### Assigned task:
Work out how many lines in the data include the string "below"; reply with that number alone.

Stored data entries
= = = =

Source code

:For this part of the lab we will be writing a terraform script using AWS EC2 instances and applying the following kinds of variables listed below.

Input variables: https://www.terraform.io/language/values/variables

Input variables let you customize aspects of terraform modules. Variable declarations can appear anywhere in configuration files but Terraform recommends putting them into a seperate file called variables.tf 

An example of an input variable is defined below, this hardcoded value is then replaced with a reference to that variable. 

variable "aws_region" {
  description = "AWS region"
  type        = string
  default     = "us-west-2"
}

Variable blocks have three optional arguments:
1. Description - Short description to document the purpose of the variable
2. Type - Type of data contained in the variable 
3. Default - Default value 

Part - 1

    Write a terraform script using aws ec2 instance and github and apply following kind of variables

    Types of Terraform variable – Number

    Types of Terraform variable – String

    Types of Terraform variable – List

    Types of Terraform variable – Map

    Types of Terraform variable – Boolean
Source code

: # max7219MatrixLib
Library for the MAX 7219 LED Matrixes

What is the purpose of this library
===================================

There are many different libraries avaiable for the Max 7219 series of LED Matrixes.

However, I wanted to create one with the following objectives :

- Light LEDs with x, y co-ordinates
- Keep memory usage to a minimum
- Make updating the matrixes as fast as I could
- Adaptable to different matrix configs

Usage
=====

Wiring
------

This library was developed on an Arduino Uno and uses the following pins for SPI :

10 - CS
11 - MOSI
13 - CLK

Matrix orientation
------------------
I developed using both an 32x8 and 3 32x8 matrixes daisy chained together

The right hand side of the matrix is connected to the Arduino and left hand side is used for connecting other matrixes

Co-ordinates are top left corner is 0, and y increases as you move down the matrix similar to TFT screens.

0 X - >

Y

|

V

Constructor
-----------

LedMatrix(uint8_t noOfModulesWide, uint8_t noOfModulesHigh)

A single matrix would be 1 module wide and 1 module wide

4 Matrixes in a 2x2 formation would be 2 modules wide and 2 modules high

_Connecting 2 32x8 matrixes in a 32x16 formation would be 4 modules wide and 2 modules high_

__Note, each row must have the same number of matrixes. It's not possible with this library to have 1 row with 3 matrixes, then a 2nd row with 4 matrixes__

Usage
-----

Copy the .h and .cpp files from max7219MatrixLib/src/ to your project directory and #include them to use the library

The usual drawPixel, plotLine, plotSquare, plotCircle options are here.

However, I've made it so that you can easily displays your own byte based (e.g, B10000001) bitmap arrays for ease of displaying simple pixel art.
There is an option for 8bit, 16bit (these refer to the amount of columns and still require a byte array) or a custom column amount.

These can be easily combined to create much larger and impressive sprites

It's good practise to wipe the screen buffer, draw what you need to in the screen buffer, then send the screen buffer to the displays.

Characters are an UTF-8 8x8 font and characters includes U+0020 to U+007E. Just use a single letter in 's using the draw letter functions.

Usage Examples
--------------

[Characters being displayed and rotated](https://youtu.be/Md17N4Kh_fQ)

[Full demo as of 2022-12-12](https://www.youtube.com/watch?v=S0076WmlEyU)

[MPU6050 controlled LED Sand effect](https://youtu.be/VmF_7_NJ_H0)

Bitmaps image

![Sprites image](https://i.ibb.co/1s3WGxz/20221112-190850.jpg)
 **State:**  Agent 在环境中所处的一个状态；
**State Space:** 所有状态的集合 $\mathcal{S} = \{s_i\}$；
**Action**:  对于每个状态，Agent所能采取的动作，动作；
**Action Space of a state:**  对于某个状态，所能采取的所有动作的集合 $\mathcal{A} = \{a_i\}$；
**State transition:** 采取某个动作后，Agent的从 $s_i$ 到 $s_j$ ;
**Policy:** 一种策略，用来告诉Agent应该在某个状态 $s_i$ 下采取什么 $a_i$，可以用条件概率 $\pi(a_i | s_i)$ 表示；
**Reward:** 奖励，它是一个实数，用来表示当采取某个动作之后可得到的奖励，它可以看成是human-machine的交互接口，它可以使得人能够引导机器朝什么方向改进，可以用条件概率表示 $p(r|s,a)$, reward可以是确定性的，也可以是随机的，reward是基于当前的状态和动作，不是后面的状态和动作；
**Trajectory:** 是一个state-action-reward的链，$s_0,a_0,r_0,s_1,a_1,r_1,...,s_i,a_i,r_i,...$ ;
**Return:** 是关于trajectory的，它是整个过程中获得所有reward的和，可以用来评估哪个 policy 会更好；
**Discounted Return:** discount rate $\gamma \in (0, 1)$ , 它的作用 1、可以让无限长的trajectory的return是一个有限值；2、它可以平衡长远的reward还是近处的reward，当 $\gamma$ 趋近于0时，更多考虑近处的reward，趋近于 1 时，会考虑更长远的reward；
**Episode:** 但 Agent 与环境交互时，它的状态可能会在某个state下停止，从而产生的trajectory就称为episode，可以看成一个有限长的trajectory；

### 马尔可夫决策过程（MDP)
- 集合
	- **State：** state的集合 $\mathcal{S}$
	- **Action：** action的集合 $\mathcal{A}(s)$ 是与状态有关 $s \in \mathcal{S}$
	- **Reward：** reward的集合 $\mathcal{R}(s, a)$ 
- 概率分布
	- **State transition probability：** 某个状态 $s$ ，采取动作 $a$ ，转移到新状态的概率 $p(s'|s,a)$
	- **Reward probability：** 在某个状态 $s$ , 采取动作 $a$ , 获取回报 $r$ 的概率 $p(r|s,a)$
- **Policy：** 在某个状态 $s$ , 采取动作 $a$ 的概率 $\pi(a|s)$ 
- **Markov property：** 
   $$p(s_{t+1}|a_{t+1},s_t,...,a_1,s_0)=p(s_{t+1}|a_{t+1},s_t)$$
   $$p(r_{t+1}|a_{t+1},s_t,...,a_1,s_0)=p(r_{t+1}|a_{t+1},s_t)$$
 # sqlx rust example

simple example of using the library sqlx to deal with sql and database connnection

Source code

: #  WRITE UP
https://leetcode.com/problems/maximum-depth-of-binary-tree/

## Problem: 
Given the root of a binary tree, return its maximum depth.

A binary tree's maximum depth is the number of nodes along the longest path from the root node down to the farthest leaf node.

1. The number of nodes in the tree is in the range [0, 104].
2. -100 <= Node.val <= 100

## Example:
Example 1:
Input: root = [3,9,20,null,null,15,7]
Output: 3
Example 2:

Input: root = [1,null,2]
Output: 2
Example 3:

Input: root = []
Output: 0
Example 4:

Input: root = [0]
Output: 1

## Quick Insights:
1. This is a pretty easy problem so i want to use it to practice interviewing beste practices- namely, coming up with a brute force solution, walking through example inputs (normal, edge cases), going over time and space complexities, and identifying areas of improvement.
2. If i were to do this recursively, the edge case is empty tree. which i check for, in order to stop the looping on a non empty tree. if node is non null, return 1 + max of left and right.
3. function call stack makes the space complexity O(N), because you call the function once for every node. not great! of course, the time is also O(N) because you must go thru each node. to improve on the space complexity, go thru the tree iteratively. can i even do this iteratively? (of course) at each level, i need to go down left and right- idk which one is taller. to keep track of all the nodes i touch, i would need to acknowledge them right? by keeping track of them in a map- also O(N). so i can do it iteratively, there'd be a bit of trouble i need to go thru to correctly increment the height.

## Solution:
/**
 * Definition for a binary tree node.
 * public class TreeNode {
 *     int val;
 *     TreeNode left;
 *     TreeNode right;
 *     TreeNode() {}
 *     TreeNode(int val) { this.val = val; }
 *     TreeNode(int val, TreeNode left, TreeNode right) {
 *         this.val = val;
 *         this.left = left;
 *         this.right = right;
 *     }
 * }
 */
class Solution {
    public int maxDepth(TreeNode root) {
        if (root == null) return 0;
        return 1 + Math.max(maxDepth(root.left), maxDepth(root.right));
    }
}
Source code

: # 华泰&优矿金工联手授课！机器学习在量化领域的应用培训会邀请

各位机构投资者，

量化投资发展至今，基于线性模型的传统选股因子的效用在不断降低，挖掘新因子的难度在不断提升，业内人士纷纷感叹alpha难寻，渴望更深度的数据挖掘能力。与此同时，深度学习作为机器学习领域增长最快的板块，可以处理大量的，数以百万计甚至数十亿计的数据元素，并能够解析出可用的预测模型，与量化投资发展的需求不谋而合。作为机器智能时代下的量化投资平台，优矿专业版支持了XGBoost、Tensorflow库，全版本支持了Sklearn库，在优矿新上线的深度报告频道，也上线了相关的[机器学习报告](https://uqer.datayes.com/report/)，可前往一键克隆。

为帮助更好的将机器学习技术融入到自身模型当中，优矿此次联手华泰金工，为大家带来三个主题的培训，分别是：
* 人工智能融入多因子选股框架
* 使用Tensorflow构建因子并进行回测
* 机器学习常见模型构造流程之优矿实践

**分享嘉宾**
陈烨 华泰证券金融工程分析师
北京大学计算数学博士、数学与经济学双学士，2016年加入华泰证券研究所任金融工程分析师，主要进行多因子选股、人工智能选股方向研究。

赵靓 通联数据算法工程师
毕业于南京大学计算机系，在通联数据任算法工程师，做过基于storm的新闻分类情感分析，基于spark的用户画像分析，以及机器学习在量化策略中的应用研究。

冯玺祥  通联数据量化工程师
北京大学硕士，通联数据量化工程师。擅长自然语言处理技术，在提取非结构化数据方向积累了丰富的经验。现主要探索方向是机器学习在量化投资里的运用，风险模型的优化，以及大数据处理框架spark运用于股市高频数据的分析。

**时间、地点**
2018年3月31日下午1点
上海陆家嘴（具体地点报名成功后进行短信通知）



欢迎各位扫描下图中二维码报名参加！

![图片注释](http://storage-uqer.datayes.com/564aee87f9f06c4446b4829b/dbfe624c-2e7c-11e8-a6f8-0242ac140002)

= = = =

### Response area:
2